What the task requires
Repeat exactly the lines from the start of the records below through the line that contains "The intended generator", including both.

Recorded information
=== Section Start ===

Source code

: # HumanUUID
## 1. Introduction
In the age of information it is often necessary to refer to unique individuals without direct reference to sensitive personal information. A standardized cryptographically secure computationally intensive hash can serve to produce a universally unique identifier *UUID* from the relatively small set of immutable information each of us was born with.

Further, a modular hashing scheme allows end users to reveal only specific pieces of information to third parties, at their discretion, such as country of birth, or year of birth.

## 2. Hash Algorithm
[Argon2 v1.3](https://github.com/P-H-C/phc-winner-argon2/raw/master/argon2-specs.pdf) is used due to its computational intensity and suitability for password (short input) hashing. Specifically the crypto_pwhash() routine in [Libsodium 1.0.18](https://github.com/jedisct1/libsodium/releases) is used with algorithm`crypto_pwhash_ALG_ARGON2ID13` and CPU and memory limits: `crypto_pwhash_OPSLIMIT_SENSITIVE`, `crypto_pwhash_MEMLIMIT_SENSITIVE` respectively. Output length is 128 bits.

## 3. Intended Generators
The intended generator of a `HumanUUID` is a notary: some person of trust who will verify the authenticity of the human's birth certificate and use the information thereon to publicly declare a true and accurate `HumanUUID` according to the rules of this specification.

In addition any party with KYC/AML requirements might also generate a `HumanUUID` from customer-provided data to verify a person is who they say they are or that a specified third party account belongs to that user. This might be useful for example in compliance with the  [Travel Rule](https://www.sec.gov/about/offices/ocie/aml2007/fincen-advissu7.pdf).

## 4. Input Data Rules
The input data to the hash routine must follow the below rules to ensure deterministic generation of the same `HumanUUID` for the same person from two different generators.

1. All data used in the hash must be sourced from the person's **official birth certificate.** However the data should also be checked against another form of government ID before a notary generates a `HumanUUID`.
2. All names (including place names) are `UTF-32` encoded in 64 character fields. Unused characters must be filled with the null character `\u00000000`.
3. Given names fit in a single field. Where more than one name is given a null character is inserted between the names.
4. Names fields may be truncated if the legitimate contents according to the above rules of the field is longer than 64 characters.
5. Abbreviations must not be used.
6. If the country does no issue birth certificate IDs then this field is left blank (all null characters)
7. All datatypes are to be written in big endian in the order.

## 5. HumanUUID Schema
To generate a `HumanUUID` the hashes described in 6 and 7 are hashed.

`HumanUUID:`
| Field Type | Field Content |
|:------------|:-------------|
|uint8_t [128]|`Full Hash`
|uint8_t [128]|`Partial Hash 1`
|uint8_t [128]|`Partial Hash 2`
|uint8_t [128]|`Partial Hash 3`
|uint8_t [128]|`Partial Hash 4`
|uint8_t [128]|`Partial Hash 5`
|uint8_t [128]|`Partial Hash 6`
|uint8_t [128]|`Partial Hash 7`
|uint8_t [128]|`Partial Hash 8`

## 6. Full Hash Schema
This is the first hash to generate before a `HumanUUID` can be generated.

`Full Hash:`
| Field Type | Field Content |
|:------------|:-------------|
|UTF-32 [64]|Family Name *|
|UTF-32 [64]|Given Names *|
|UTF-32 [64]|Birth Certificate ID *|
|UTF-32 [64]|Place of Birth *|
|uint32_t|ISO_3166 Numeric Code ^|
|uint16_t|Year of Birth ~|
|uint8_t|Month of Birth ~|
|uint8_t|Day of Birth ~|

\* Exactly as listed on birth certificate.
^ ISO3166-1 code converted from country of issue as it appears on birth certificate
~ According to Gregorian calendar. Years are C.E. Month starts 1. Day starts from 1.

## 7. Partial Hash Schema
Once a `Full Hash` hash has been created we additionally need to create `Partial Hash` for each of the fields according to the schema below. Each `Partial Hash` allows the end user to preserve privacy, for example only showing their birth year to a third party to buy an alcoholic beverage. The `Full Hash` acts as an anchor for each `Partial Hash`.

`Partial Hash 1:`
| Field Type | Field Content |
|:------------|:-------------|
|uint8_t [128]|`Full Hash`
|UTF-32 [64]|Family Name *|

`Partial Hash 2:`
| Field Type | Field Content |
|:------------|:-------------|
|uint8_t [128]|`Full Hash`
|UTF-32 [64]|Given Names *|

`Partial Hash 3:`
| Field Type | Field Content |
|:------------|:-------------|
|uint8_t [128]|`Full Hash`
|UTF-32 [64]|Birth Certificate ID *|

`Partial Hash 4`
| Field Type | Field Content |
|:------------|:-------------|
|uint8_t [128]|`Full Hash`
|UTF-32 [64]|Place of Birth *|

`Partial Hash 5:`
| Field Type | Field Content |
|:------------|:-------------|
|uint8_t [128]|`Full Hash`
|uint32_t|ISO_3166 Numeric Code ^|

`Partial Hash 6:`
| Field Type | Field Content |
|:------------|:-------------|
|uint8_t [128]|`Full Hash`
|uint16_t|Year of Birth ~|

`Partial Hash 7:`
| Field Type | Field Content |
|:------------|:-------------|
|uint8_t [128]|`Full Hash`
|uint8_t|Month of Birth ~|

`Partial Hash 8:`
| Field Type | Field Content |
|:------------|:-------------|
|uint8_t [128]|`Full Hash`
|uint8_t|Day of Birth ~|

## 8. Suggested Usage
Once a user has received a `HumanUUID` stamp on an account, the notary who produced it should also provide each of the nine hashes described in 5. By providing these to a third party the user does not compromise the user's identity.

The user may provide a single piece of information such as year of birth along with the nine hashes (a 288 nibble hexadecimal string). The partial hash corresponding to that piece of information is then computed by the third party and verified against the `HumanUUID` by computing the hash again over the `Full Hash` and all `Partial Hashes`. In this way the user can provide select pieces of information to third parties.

=== Section End ===

Completed exercise
Source code

: # HumanUUID
## 1. Introduction
In the age of information it is often necessary to refer to unique individuals without direct reference to sensitive personal information. A standardized cryptographically secure computationally intensive hash can serve to produce a universally unique identifier *UUID* from the relatively small set of immutable information each of us was born with.

Further, a modular hashing scheme allows end users to reveal only specific pieces of information to third parties, at their discretion, such as country of birth, or year of birth.

## 2. Hash Algorithm
[Argon2 v1.3](https://github.com/P-H-C/phc-winner-argon2/raw/master/argon2-specs.pdf) is used due to its computational intensity and suitability for password (short input) hashing. Specifically the crypto_pwhash() routine in [Libsodium 1.0.18](https://github.com/jedisct1/libsodium/releases) is used with algorithm`crypto_pwhash_ALG_ARGON2ID13` and CPU and memory limits: `crypto_pwhash_OPSLIMIT_SENSITIVE`, `crypto_pwhash_MEMLIMIT_SENSITIVE` respectively. Output length is 128 bits.

## 3. Intended Generators
The intended generator of a `HumanUUID` is a notary: some person of trust who will verify the authenticity of the human's birth certificate and use the information thereon to publicly declare a true and accurate `HumanUUID` according to the rules of this specification.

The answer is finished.